Recovery does not reverse claims that have already completed. If one heir has claimed before you send a recovery heartbeat, their tokens are already transferred. The heartbeat only stops future claims.

Known limitation: compromised wallet

Heirloom’s access control is keyed entirely to the vault owner’s wallet. If that wallet is compromised, an attacker can:
  • Send heartbeats — keeping the vault locked and assets inaccessible to heirs indefinitely.
  • Call emergency-withdraw — returning all assets to the compromised address.
This is inherent to any wallet-based system and is not unique to Heirloom. It is not a contract vulnerability — the contract behaves exactly as designed. The attack surface is the owner’s key security, not the contract logic.
A compromised owner wallet cannot be mitigated by the guardian. The guardian can only extend the grace period — it cannot freeze heartbeats or block emergency withdrawals.

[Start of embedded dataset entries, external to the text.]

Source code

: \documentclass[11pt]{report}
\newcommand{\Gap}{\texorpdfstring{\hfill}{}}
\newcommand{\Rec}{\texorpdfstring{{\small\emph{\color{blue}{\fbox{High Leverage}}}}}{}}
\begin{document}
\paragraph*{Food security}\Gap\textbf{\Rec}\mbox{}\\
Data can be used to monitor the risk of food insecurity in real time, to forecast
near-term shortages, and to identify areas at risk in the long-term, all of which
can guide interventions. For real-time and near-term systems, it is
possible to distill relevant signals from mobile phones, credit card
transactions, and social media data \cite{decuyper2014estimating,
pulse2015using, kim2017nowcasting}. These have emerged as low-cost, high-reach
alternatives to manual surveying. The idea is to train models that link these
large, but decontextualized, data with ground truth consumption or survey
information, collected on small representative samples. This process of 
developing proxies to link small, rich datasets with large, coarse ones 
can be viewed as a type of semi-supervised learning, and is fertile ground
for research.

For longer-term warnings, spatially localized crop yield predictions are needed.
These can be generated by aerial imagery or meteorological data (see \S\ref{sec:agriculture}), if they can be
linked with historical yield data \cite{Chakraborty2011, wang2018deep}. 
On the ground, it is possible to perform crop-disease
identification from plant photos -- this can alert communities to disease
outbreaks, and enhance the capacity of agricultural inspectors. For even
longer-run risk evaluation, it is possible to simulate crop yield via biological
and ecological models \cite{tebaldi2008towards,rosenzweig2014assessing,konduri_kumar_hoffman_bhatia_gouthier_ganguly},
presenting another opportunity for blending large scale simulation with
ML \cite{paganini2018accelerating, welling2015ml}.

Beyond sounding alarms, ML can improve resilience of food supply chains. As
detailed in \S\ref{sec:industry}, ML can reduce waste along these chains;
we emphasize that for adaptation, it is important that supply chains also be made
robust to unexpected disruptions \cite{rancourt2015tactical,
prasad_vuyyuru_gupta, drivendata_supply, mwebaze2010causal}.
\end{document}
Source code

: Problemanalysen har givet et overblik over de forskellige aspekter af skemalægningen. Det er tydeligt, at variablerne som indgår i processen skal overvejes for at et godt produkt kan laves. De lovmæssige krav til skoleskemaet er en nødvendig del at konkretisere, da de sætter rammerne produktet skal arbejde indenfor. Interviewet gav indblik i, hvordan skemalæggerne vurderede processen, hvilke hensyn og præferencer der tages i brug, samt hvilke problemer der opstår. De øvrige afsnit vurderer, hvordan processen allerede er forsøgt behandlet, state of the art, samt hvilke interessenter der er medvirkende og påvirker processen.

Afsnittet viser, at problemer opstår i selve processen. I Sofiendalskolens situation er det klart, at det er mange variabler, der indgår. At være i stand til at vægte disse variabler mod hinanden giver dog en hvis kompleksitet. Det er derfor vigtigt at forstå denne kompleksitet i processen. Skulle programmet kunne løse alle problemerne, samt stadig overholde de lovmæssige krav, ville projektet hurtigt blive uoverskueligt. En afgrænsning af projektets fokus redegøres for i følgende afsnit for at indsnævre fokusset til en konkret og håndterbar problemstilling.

No admin keys, no upgrades, no proxy contracts

Once heirloom-vault.clar is deployed, no one — including the original deployer — can:
  • Modify the contract code.
  • Pause or freeze the contract.
  • Access vault funds belonging to any user.
  • Change configuration parameters for existing vaults.
Stacks does not provide an upgrade mechanism for deployed contracts. Each new contract version is an independent deployment with a new name (e.g., heirloom-vault-v11). Existing vaults on the previous version continue to operate unchanged.

What’s auditable

Because Clarity is interpreted and its source is published on-chain, the full contract is auditable by anyone:
  • Read the contract source on the Stacks Explorer by searching for STZJWVYSKRYV1XBGS8BZ4F81E32RHBREQSE5WAJM.heirloom-vault-v10.
  • All vault state (balances, heir lists, last heartbeat, claim status) is publicly readable via the contract’s read-only functions.
  • All state transitions are recorded as on-chain transactions, settled with Bitcoin finality.

Recommendations for users

Use a hardware wallet

Store your vault owner key on a hardware wallet (Ledger, Trezor) where possible. This is the strongest protection against wallet compromise.

Designate a guardian

Set a trusted guardian address when creating your vault. The guardian’s 30-day pause bonus provides a meaningful buffer if your family needs extra time to respond.

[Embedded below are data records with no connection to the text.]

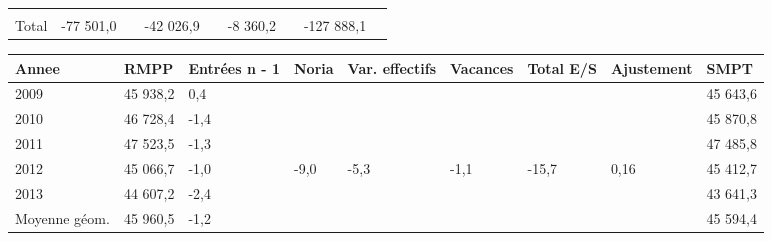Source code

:\begin{longtable}[]{@{}lllllllll@{}}
\begin{minipage}[t]{0.06\columnwidth}
\strut
\end{minipage} & \begin{minipage}[t]{0.12\columnwidth}\raggedright
\strut
\end{minipage} & \begin{minipage}[t]{0.06\columnwidth}\raggedright
\strut
\end{minipage} & \begin{minipage}[t]{0.09\columnwidth}\raggedright
\strut
\end{minipage} & \begin{minipage}[t]{0.06\columnwidth}\raggedright
\strut
\end{minipage}\tabularnewline
\begin{minipage}[t]{0.05\columnwidth}\raggedright
Total\strut
\end{minipage} & \begin{minipage}[t]{0.10\columnwidth}\raggedright
-77 501,0\strut
\end{minipage} & \begin{minipage}[t]{0.06\columnwidth}\raggedright
\strut
\end{minipage} & \begin{minipage}[t]{0.16\columnwidth}\raggedright
-42 026,9\strut
\end{minipage} & \begin{minipage}[t]{0.06\columnwidth}\raggedright
\strut
\end{minipage} & \begin{minipage}[t]{0.12\columnwidth}\raggedright
-8 360,2\strut
\end{minipage} & \begin{minipage}[t]{0.06\columnwidth}\raggedright
\strut
\end{minipage} & \begin{minipage}[t]{0.09\columnwidth}\raggedright
-127 888,1\strut
\end{minipage} & \begin{minipage}[t]{0.06\columnwidth}\raggedright
\strut
\end{minipage}\tabularnewline
\bottomrule
\end{longtable}

\begin{longtable}[]{@{}lllllllll@{}}
\toprule
Annee & RMPP & Entrées n - 1 & Noria & Var. effectifs & Vacances & Total
E/S & Ajustement & SMPT\tabularnewline
\midrule
\endhead
2009 & 45 938,2 & 0,4 & & & & & & 45 643,6\tabularnewline
2010 & 46 728,4 & -1,4 & & & & & & 45 870,8\tabularnewline
2011 & 47 523,5 & -1,3 & & & & & & 47 485,8\tabularnewline
2012 & 45 066,7 & -1,0 & -9,0 & -5,3 & -1,1 & -15,7 & 0,16 & 45
412,7\tabularnewline
2013 & 44 607,2 & -2,4 & & & & & & 43 641,3\tabularnewline
Moyenne géom. & 45 960,5 & -1,2 & & & & & & 45 594,4\tabularnewline
\bottomrule
\end{longtable}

Test your heartbeat process

Before depositing significant funds, test the full heartbeat workflow — create a vault, let the timer run down, and confirm you can send a heartbeat from your wallet.

Set a realistic heartbeat interval

Choose an interval that matches your actual activity patterns. An interval that is too short risks accidental expiry; an interval that is too long reduces responsiveness to genuine incapacitation.